# PROBLEM STATEMENT
Only the text is wanted; write out each record below exactly and exclude all pictures.

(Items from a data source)
:::::

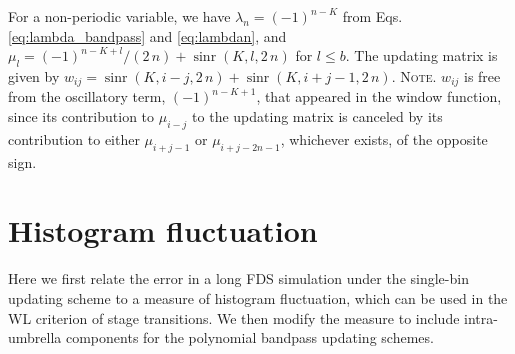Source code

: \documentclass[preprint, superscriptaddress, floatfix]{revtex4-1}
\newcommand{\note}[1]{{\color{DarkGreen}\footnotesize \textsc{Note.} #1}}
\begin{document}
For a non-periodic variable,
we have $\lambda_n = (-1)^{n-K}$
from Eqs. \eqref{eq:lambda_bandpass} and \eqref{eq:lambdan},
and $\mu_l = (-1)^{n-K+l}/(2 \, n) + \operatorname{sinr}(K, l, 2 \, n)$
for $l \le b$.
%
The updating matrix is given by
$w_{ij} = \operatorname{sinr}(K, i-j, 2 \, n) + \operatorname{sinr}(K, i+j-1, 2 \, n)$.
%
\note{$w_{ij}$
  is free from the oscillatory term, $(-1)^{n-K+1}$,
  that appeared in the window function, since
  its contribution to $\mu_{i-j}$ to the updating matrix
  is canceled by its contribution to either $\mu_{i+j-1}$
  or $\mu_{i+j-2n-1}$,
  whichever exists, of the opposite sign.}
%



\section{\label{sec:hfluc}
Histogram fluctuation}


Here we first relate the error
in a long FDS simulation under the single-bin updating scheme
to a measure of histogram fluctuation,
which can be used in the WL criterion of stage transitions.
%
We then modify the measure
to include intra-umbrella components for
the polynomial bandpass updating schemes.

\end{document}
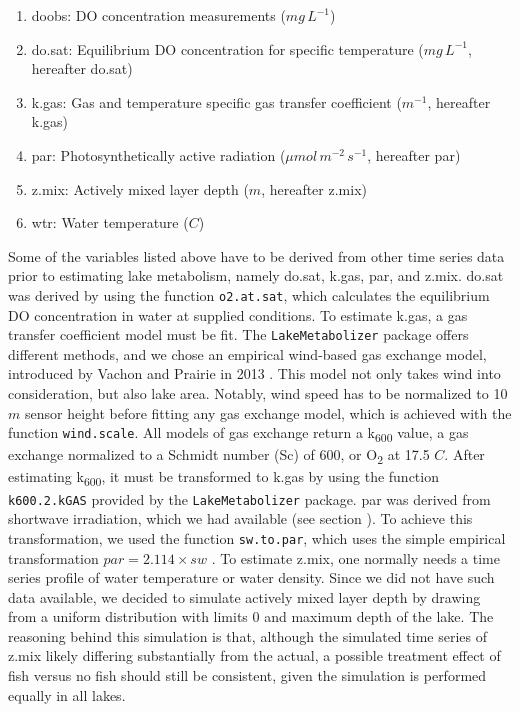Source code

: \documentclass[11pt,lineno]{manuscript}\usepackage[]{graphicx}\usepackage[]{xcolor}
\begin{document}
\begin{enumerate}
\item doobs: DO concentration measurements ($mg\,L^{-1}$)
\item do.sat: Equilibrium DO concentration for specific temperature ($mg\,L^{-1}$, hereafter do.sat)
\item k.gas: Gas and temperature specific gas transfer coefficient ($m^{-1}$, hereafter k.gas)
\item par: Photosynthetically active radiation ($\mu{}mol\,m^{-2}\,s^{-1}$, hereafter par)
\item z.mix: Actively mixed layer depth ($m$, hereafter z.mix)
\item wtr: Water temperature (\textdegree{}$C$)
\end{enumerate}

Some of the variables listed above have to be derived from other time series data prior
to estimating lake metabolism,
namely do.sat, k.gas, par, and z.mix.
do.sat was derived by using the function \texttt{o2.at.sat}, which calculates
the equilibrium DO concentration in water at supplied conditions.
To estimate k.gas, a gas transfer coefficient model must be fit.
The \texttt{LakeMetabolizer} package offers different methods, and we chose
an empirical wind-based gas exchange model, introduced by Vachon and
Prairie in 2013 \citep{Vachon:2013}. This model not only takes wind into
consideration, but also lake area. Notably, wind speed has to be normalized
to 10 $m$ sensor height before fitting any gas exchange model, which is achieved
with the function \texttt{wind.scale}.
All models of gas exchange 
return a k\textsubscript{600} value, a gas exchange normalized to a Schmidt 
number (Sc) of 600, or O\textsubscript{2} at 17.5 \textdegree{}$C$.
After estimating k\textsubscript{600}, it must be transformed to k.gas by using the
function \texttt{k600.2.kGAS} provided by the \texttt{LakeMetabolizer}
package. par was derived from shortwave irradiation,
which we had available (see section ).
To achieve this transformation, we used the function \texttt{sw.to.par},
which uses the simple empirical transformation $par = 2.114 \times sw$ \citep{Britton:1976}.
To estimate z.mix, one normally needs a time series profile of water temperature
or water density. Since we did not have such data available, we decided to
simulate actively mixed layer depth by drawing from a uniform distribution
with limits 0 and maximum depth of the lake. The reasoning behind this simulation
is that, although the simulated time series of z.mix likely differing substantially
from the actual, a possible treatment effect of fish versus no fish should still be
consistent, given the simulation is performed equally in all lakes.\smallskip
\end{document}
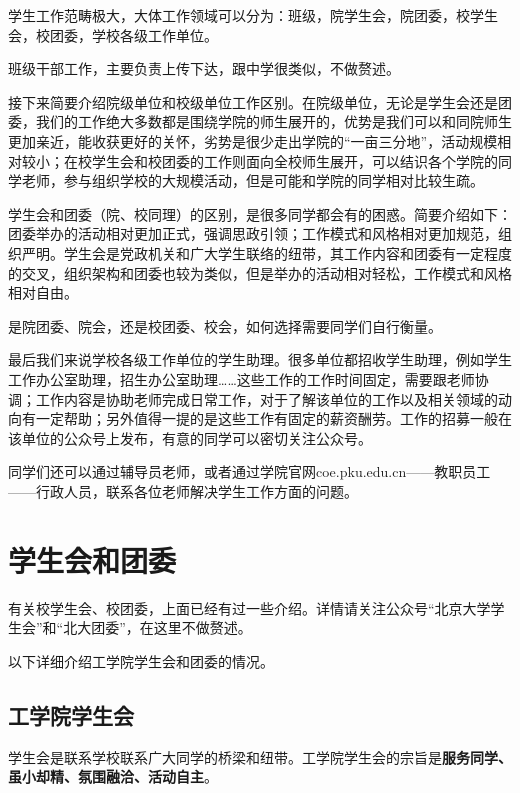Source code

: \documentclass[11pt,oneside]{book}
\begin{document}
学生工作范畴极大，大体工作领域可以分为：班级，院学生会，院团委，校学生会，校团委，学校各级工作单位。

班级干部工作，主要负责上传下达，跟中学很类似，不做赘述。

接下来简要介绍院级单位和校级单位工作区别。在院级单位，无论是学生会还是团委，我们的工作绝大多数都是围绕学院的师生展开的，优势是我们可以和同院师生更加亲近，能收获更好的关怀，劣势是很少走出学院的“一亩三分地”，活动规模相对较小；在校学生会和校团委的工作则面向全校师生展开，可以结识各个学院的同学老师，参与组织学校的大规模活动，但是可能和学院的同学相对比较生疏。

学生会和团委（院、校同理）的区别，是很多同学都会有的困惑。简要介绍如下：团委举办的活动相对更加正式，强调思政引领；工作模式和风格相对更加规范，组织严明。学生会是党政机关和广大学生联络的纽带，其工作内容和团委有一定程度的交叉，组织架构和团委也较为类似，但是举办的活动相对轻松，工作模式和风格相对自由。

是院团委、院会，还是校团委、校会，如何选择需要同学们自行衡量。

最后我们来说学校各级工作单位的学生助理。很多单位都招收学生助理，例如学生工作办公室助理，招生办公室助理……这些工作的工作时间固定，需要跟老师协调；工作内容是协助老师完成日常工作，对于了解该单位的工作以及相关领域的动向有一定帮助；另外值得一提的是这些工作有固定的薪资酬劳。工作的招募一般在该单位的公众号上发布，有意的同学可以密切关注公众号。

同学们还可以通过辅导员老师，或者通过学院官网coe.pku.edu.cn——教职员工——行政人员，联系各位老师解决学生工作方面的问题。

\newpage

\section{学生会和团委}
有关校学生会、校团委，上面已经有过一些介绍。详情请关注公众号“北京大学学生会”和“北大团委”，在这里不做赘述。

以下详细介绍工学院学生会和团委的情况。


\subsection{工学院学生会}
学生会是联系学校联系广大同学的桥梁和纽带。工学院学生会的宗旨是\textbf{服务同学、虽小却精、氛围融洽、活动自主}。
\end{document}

:::::

# SOLUTION TO THIS EXERCISE
Source code

: \documentclass[preprint, superscriptaddress, floatfix]{revtex4-1}
\newcommand{\note}[1]{{\color{DarkGreen}\footnotesize \textsc{Note.} #1}}
\begin{document}
For a non-periodic variable,
we have $\lambda_n = (-1)^{n-K}$
from Eqs. \eqref{eq:lambda_bandpass} and \eqref{eq:lambdan},
and $\mu_l = (-1)^{n-K+l}/(2 \, n) + \operatorname{sinr}(K, l, 2 \, n)$
for $l \le b$.
%
The updating matrix is given by
$w_{ij} = \operatorname{sinr}(K, i-j, 2 \, n) + \operatorname{sinr}(K, i+j-1, 2 \, n)$.
%
\note{$w_{ij}$
  is free from the oscillatory term, $(-1)^{n-K+1}$,
  that appeared in the window function, since
  its contribution to $\mu_{i-j}$ to the updating matrix
  is canceled by its contribution to either $\mu_{i+j-1}$
  or $\mu_{i+j-2n-1}$,
  whichever exists, of the opposite sign.}
%



\section{\label{sec:hfluc}
Histogram fluctuation}


Here we first relate the error
in a long FDS simulation under the single-bin updating scheme
to a measure of histogram fluctuation,
which can be used in the WL criterion of stage transitions.
%
We then modify the measure
to include intra-umbrella components for
the polynomial bandpass updating schemes.

\end{document}
Source code

: \documentclass[11pt,lineno]{manuscript}\usepackage[]{graphicx}\usepackage[]{xcolor}
\begin{document}
\begin{enumerate}
\item doobs: DO concentration measurements ($mg\,L^{-1}$)
\item do.sat: Equilibrium DO concentration for specific temperature ($mg\,L^{-1}$, hereafter do.sat)
\item k.gas: Gas and temperature specific gas transfer coefficient ($m^{-1}$, hereafter k.gas)
\item par: Photosynthetically active radiation ($\mu{}mol\,m^{-2}\,s^{-1}$, hereafter par)
\item z.mix: Actively mixed layer depth ($m$, hereafter z.mix)
\item wtr: Water temperature (\textdegree{}$C$)
\end{enumerate}

Some of the variables listed above have to be derived from other time series data prior
to estimating lake metabolism,
namely do.sat, k.gas, par, and z.mix.
do.sat was derived by using the function \texttt{o2.at.sat}, which calculates
the equilibrium DO concentration in water at supplied conditions.
To estimate k.gas, a gas transfer coefficient model must be fit.
The \texttt{LakeMetabolizer} package offers different methods, and we chose
an empirical wind-based gas exchange model, introduced by Vachon and
Prairie in 2013 \citep{Vachon:2013}. This model not only takes wind into
consideration, but also lake area. Notably, wind speed has to be normalized
to 10 $m$ sensor height before fitting any gas exchange model, which is achieved
with the function \texttt{wind.scale}.
All models of gas exchange 
return a k\textsubscript{600} value, a gas exchange normalized to a Schmidt 
number (Sc) of 600, or O\textsubscript{2} at 17.5 \textdegree{}$C$.
After estimating k\textsubscript{600}, it must be transformed to k.gas by using the
function \texttt{k600.2.kGAS} provided by the \texttt{LakeMetabolizer}
package. par was derived from shortwave irradiation,
which we had available (see section ).
To achieve this transformation, we used the function \texttt{sw.to.par},
which uses the simple empirical transformation $par = 2.114 \times sw$ \citep{Britton:1976}.
To estimate z.mix, one normally needs a time series profile of water temperature
or water density. Since we did not have such data available, we decided to
simulate actively mixed layer depth by drawing from a uniform distribution
with limits 0 and maximum depth of the lake. The reasoning behind this simulation
is that, although the simulated time series of z.mix likely differing substantially
from the actual, a possible treatment effect of fish versus no fish should still be
consistent, given the simulation is performed equally in all lakes.\smallskip
\end{document}
Source code

: \documentclass[11pt,oneside]{book}
\begin{document}
学生工作范畴极大，大体工作领域可以分为：班级，院学生会，院团委，校学生会，校团委，学校各级工作单位。

班级干部工作，主要负责上传下达，跟中学很类似，不做赘述。

接下来简要介绍院级单位和校级单位工作区别。在院级单位，无论是学生会还是团委，我们的工作绝大多数都是围绕学院的师生展开的，优势是我们可以和同院师生更加亲近，能收获更好的关怀，劣势是很少走出学院的“一亩三分地”，活动规模相对较小；在校学生会和校团委的工作则面向全校师生展开，可以结识各个学院的同学老师，参与组织学校的大规模活动，但是可能和学院的同学相对比较生疏。

学生会和团委（院、校同理）的区别，是很多同学都会有的困惑。简要介绍如下：团委举办的活动相对更加正式，强调思政引领；工作模式和风格相对更加规范，组织严明。学生会是党政机关和广大学生联络的纽带，其工作内容和团委有一定程度的交叉，组织架构和团委也较为类似，但是举办的活动相对轻松，工作模式和风格相对自由。

是院团委、院会，还是校团委、校会，如何选择需要同学们自行衡量。

最后我们来说学校各级工作单位的学生助理。很多单位都招收学生助理，例如学生工作办公室助理，招生办公室助理……这些工作的工作时间固定，需要跟老师协调；工作内容是协助老师完成日常工作，对于了解该单位的工作以及相关领域的动向有一定帮助；另外值得一提的是这些工作有固定的薪资酬劳。工作的招募一般在该单位的公众号上发布，有意的同学可以密切关注公众号。

同学们还可以通过辅导员老师，或者通过学院官网coe.pku.edu.cn——教职员工——行政人员，联系各位老师解决学生工作方面的问题。

\newpage

\section{学生会和团委}
有关校学生会、校团委，上面已经有过一些介绍。详情请关注公众号“北京大学学生会”和“北大团委”，在这里不做赘述。

以下详细介绍工学院学生会和团委的情况。


\subsection{工学院学生会}
学生会是联系学校联系广大同学的桥梁和纽带。工学院学生会的宗旨是\textbf{服务同学、虽小却精、氛围融洽、活动自主}。
\end{document}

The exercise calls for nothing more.